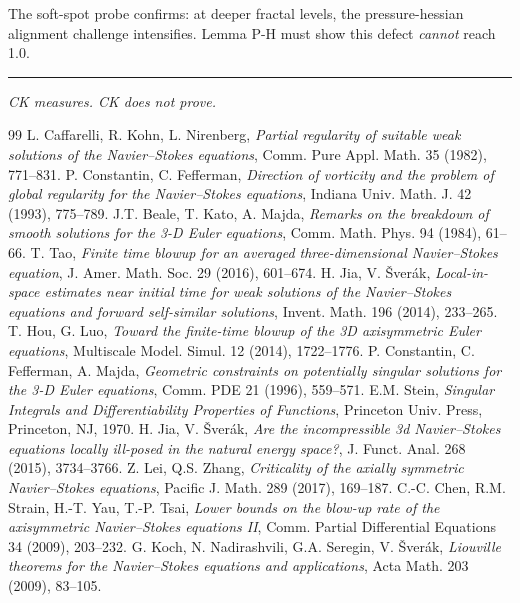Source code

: \documentclass[11pt]{article}
\theoremstyle{definition}
\begin{document}
The soft-spot probe confirms: at deeper fractal levels, the pressure-hessian alignment challenge intensifies.  Lemma P-H must show this defect \emph{cannot} reach 1.0.

\bigskip
\hrule
\bigskip
\noindent\textit{CK measures. CK does not prove.}

\begin{thebibliography}{99}
 L. Caffarelli, R. Kohn, L. Nirenberg, \textit{Partial regularity of suitable weak solutions of the Navier--Stokes equations}, Comm. Pure Appl. Math. 35 (1982), 771--831.
 P. Constantin, C. Fefferman, \textit{Direction of vorticity and the problem of global regularity for the Navier--Stokes equations}, Indiana Univ. Math. J. 42 (1993), 775--789.
 J.T. Beale, T. Kato, A. Majda, \textit{Remarks on the breakdown of smooth solutions for the 3-D Euler equations}, Comm. Math. Phys. 94 (1984), 61--66.
 T. Tao, \textit{Finite time blowup for an averaged three-dimensional Navier--Stokes equation}, J. Amer. Math. Soc. 29 (2016), 601--674.
 H. Jia, V. \v{S}ver\'ak, \textit{Local-in-space estimates near initial time for weak solutions of the Navier--Stokes equations and forward self-similar solutions}, Invent. Math. 196 (2014), 233--265.
 T. Hou, G. Luo, \textit{Toward the finite-time blowup of the 3D axisymmetric Euler equations}, Multiscale Model. Simul. 12 (2014), 1722--1776.
 P. Constantin, C. Fefferman, A. Majda, \textit{Geometric constraints on potentially singular solutions for the 3-D Euler equations}, Comm. PDE 21 (1996), 559--571.
 E.M. Stein, \textit{Singular Integrals and Differentiability Properties of Functions}, Princeton Univ. Press, Princeton, NJ, 1970.
 H. Jia, V. \v{S}ver\'ak, \textit{Are the incompressible 3d Navier--Stokes equations locally ill-posed in the natural energy space?}, J. Funct. Anal. 268 (2015), 3734--3766.
 Z. Lei, Q.S. Zhang, \textit{Criticality of the axially symmetric Navier--Stokes equations}, Pacific J. Math. 289 (2017), 169--187.
 C.-C. Chen, R.M. Strain, H.-T. Yau, T.-P. Tsai, \textit{Lower bounds on the blow-up rate of the axisymmetric Navier--Stokes equations II}, Comm. Partial Differential Equations 34 (2009), 203--232.
 G. Koch, N. Nadirashvili, G.A. Seregin, V. \v{S}ver\'ak, \textit{Liouville theorems for the Navier--Stokes equations and applications}, Acta Math. 203 (2009), 83--105.
\end{thebibliography}
\end{document}
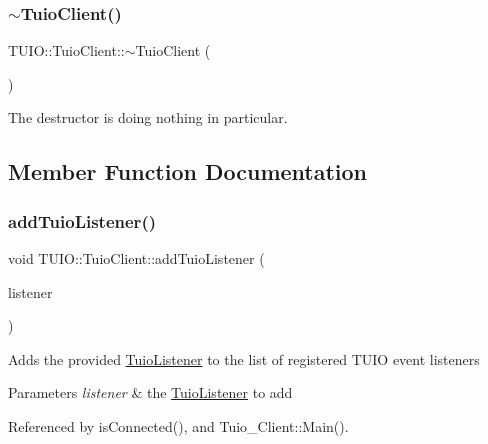 \subsubsection{\texorpdfstring{$\sim$\+Tuio\+Client()}{~TuioClient()}}
{\footnotesize\ttfamily T\+U\+I\+O\+::\+Tuio\+Client\+::$\sim$\+Tuio\+Client (\begin{DoxyParamCaption}{ }\end{DoxyParamCaption})}

The destructor is doing nothing in particular. 

\subsection{Member Function Documentation}
\mbox{\label{class_t_u_i_o_1_1_tuio_client_a5edd6293d13a5e4cc31f734ede575241}} 
\subsubsection{\texorpdfstring{add\+Tuio\+Listener()}{addTuioListener()}}
{\footnotesize\ttfamily void T\+U\+I\+O\+::\+Tuio\+Client\+::add\+Tuio\+Listener (\begin{DoxyParamCaption}\item[{\hyperlink{class_t_u_i_o_1_1_tuio_listener}{Tuio\+Listener} $\ast$}]{listener }\end{DoxyParamCaption})}

Adds the provided \hyperlink{class_t_u_i_o_1_1_tuio_listener}{Tuio\+Listener} to the list of registered T\+U\+IO event listeners


\begin{DoxyParams}{Parameters}
{\em listener} & the \hyperlink{class_t_u_i_o_1_1_tuio_listener}{Tuio\+Listener} to add \\
\hline
\end{DoxyParams}


Referenced by is\+Connected(), and Tuio\+\_\+\+Client\+::\+Main().

\mbox{\label{class_t_u_i_o_1_1_tuio_client_affe2a075119d66e3047e29a5438c6af5}}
————————
*ASSIGNED TASK:*
Your answer must consist of every line from the listing that holds the string "ttfamily".

*WRITTEN ANSWER:*
{\footnotesize\ttfamily T\+U\+I\+O\+::\+Tuio\+Client\+::$\sim$\+Tuio\+Client (\begin{DoxyParamCaption}{ }\end{DoxyParamCaption})}
{\footnotesize\ttfamily void T\+U\+I\+O\+::\+Tuio\+Client\+::add\+Tuio\+Listener (\begin{DoxyParamCaption}\item[{\hyperlink{class_t_u_i_o_1_1_tuio_listener}{Tuio\+Listener} $\ast$}]{listener }\end{DoxyParamCaption})}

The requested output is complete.